_Information_.
==========
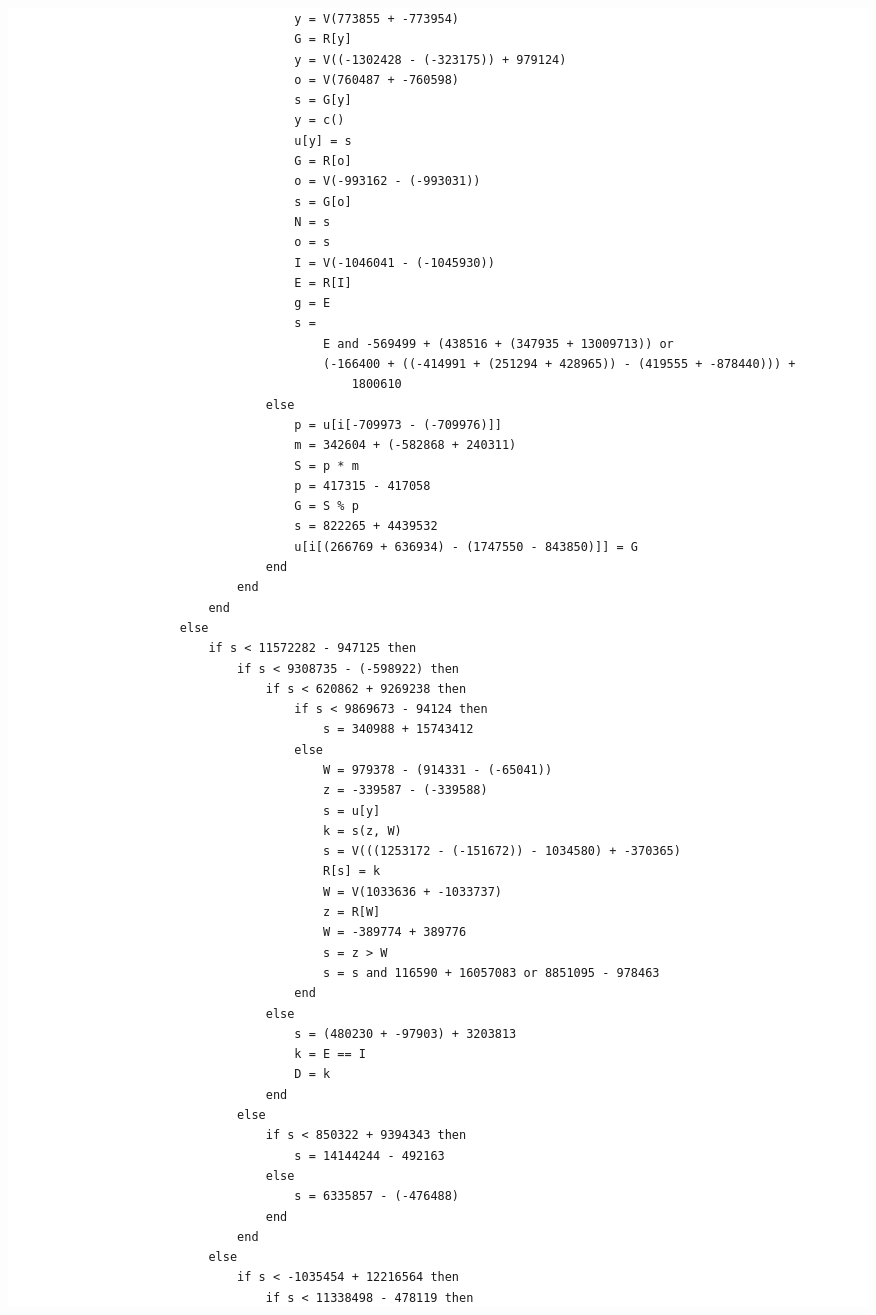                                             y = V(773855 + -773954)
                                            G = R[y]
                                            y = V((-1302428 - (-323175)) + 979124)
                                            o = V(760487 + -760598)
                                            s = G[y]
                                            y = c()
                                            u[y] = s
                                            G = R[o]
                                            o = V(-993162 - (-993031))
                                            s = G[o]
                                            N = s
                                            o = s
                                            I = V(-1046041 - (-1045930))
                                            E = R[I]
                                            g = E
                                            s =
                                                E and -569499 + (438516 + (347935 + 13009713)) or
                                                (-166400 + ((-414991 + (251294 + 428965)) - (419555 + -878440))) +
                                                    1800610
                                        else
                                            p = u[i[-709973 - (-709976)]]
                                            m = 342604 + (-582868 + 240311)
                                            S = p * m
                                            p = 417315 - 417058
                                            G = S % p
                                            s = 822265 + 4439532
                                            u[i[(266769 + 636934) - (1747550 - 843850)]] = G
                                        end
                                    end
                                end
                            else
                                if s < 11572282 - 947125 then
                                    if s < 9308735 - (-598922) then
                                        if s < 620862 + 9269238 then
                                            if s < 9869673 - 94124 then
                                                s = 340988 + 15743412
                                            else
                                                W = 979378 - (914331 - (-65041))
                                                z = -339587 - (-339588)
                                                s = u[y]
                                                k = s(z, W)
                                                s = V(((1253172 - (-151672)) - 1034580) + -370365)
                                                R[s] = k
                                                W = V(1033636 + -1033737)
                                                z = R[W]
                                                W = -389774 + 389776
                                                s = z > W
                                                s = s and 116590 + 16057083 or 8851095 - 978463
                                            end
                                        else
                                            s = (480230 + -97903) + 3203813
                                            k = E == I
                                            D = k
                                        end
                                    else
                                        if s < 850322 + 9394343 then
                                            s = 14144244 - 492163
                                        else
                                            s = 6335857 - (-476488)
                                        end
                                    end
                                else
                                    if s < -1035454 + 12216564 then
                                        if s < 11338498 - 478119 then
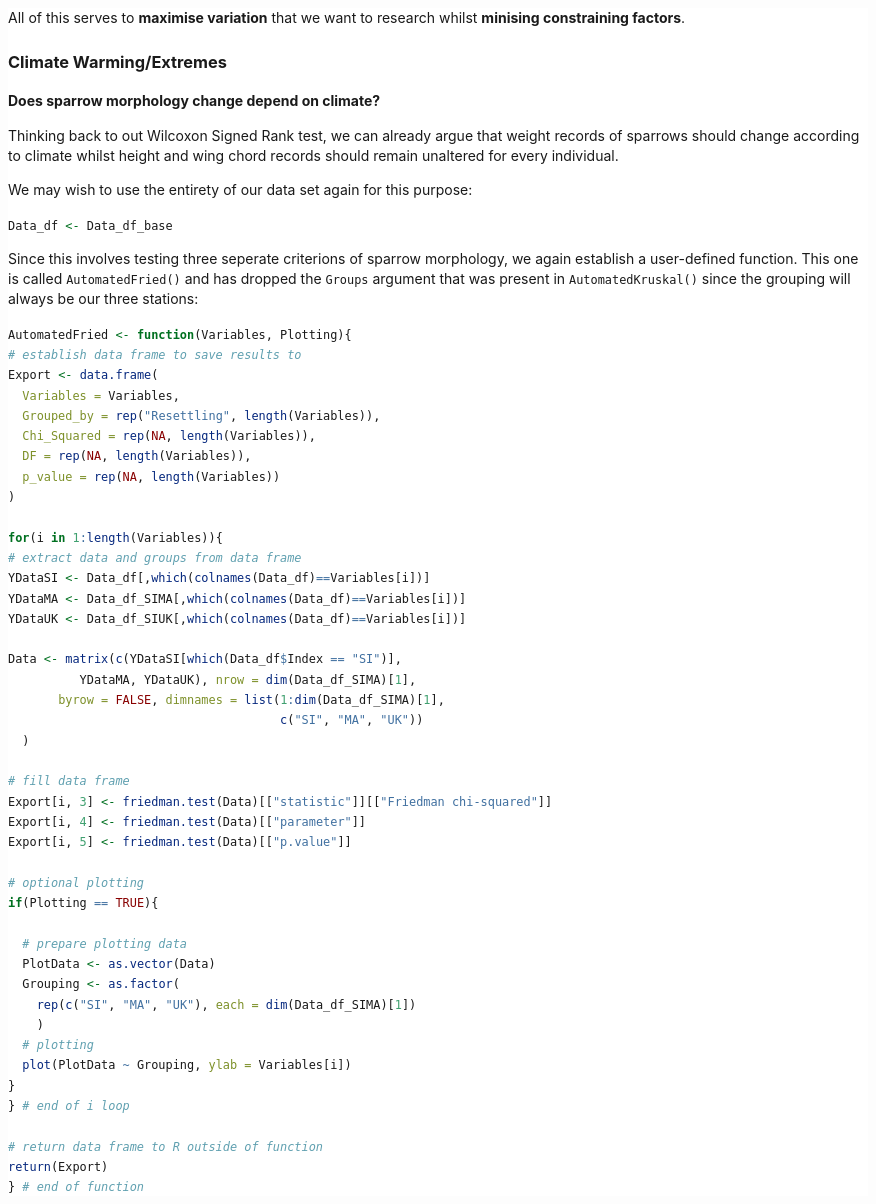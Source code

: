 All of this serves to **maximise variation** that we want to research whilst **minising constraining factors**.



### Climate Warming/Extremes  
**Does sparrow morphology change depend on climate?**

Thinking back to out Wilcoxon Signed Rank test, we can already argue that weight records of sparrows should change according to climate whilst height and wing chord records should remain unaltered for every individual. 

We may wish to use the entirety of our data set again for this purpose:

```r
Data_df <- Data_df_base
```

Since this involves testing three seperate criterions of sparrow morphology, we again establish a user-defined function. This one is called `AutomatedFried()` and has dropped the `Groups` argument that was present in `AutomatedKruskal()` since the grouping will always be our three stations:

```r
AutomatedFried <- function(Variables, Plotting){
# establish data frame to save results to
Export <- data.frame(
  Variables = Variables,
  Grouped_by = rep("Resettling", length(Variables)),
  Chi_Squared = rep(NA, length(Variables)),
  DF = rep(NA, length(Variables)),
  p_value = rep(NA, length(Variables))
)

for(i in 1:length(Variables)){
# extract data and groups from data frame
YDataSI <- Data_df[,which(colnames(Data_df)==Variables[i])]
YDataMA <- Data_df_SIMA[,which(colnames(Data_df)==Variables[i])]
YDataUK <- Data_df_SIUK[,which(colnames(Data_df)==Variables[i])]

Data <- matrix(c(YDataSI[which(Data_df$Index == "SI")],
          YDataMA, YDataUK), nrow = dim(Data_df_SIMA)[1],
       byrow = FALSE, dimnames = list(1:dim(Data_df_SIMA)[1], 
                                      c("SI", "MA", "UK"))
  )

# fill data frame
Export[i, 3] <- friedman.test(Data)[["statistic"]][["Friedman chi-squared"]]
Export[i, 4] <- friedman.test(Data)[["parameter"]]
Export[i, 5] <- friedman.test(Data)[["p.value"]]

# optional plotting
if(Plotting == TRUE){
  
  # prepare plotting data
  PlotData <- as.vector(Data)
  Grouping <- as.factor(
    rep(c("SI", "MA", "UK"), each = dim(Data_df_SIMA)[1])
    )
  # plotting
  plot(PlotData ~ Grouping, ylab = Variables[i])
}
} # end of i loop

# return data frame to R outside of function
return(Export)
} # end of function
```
==========
_Your goal_. From the records, copy every line that has the string "which" in it.

_Result for this task_.
YDataSI <- Data_df[,which(colnames(Data_df)==Variables[i])]
YDataMA <- Data_df_SIMA[,which(colnames(Data_df)==Variables[i])]
YDataUK <- Data_df_SIUK[,which(colnames(Data_df)==Variables[i])]
Data <- matrix(c(YDataSI[which(Data_df$Index == "SI")],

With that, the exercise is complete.